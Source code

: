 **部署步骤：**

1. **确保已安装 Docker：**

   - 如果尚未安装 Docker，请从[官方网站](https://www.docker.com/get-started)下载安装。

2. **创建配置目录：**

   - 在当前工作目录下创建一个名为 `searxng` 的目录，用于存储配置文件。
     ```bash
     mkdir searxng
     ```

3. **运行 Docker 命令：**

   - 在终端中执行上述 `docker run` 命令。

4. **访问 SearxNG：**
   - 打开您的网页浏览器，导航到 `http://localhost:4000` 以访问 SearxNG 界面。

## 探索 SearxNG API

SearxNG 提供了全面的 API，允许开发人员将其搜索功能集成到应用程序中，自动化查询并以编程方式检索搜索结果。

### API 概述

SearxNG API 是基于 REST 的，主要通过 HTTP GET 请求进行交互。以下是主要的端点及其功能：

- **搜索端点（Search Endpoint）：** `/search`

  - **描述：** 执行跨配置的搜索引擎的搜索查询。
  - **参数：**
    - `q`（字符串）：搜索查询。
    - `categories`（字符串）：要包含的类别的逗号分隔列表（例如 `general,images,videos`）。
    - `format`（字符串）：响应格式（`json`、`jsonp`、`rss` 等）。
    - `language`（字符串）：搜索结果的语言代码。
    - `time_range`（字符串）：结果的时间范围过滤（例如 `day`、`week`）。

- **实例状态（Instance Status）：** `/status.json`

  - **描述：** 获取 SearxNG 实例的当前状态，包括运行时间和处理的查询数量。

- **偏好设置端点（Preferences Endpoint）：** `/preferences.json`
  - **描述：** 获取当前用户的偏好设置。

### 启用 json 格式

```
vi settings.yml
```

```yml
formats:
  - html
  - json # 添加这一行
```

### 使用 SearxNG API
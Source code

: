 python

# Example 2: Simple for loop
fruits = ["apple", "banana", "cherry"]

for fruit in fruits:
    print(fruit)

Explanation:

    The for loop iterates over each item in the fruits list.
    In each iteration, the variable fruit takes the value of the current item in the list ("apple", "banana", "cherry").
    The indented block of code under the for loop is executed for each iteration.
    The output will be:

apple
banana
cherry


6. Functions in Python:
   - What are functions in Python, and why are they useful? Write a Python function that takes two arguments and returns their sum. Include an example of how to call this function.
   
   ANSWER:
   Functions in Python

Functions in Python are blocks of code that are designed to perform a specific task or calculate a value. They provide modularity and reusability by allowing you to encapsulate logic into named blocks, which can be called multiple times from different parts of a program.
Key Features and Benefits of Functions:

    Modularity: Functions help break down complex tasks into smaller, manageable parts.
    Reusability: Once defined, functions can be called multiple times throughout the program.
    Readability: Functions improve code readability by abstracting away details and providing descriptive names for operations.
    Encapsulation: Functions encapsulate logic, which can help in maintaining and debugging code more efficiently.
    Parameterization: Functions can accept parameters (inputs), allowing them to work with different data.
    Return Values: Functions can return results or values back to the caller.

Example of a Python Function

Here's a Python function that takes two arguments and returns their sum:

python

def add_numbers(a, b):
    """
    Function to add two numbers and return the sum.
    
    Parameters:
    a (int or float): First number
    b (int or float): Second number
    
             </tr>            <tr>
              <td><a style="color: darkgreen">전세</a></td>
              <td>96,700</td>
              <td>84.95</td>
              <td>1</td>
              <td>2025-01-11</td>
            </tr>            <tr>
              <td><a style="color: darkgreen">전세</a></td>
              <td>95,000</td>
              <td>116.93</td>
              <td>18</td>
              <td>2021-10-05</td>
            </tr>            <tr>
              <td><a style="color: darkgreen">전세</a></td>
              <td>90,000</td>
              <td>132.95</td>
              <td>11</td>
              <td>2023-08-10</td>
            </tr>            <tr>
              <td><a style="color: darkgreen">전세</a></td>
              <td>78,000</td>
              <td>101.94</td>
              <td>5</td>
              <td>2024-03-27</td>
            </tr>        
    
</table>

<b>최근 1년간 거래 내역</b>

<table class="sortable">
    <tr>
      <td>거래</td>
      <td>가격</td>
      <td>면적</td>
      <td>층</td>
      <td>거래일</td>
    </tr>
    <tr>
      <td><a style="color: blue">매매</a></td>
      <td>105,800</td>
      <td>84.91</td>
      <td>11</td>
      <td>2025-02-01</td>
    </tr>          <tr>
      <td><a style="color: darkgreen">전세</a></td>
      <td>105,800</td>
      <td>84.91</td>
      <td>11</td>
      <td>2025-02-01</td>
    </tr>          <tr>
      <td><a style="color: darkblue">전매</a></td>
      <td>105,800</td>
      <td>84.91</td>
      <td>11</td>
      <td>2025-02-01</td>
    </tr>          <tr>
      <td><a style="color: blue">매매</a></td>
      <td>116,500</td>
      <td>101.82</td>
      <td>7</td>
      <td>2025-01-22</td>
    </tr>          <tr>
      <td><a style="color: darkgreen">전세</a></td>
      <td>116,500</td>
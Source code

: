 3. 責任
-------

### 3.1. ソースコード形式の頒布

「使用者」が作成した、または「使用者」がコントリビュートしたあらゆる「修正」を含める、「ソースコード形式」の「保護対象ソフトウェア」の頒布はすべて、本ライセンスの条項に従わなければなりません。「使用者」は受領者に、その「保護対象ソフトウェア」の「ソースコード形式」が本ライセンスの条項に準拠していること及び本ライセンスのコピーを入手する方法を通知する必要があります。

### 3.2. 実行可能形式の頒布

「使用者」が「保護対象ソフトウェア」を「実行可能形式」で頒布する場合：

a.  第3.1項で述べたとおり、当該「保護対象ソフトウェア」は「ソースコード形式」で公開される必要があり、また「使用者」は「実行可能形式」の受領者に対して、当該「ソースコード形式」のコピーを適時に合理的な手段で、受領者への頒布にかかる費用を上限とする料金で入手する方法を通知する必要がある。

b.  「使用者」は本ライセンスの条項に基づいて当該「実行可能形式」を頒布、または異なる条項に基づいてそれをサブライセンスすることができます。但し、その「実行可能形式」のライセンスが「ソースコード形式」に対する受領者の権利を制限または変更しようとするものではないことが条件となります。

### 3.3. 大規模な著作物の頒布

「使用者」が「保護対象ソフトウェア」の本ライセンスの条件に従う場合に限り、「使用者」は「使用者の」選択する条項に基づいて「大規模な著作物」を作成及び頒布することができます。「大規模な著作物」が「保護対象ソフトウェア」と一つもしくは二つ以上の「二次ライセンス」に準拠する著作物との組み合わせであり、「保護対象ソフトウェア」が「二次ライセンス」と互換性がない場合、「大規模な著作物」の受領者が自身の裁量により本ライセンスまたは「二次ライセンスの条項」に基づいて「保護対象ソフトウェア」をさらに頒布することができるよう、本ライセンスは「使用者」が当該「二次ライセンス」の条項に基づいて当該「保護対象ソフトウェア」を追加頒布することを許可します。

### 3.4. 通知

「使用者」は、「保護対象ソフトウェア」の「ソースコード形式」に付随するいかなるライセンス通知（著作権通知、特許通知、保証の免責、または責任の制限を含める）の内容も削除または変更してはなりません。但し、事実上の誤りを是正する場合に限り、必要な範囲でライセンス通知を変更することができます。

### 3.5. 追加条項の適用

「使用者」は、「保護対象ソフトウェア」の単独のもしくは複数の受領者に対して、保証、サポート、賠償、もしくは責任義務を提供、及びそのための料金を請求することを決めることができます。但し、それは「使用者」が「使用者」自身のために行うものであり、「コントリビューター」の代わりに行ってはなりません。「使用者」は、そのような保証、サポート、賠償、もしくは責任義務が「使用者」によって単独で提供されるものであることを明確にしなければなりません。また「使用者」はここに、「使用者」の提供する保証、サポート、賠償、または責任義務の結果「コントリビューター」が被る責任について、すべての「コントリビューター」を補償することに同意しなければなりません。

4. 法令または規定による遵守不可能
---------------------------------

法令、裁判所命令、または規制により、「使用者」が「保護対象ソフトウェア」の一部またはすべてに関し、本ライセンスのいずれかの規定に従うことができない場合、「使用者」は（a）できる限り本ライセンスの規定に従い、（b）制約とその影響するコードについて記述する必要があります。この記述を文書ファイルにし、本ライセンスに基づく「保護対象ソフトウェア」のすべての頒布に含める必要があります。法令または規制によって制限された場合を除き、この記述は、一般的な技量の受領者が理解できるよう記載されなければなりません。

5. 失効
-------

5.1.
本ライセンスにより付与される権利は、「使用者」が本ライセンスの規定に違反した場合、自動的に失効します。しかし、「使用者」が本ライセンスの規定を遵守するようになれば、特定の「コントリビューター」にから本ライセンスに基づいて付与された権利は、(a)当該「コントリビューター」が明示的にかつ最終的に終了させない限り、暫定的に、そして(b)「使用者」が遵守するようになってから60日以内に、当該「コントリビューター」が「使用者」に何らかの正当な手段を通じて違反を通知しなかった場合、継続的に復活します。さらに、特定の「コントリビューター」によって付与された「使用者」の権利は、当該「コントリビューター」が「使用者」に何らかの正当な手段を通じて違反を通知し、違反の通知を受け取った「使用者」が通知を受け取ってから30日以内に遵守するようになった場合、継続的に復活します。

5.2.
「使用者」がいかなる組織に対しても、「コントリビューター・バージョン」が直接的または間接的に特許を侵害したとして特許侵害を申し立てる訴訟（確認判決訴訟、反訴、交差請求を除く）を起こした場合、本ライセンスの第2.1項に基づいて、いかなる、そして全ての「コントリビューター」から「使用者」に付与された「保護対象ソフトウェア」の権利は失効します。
- - -
EXERCISE
Every line in the records above that contains the word "iteration" is to be copied out.

OUTPUT OF THE TASK
    In each iteration, the variable fruit takes the value of the current item in the list ("apple", "banana", "cherry").
    The indented block of code under the for loop is executed for each iteration.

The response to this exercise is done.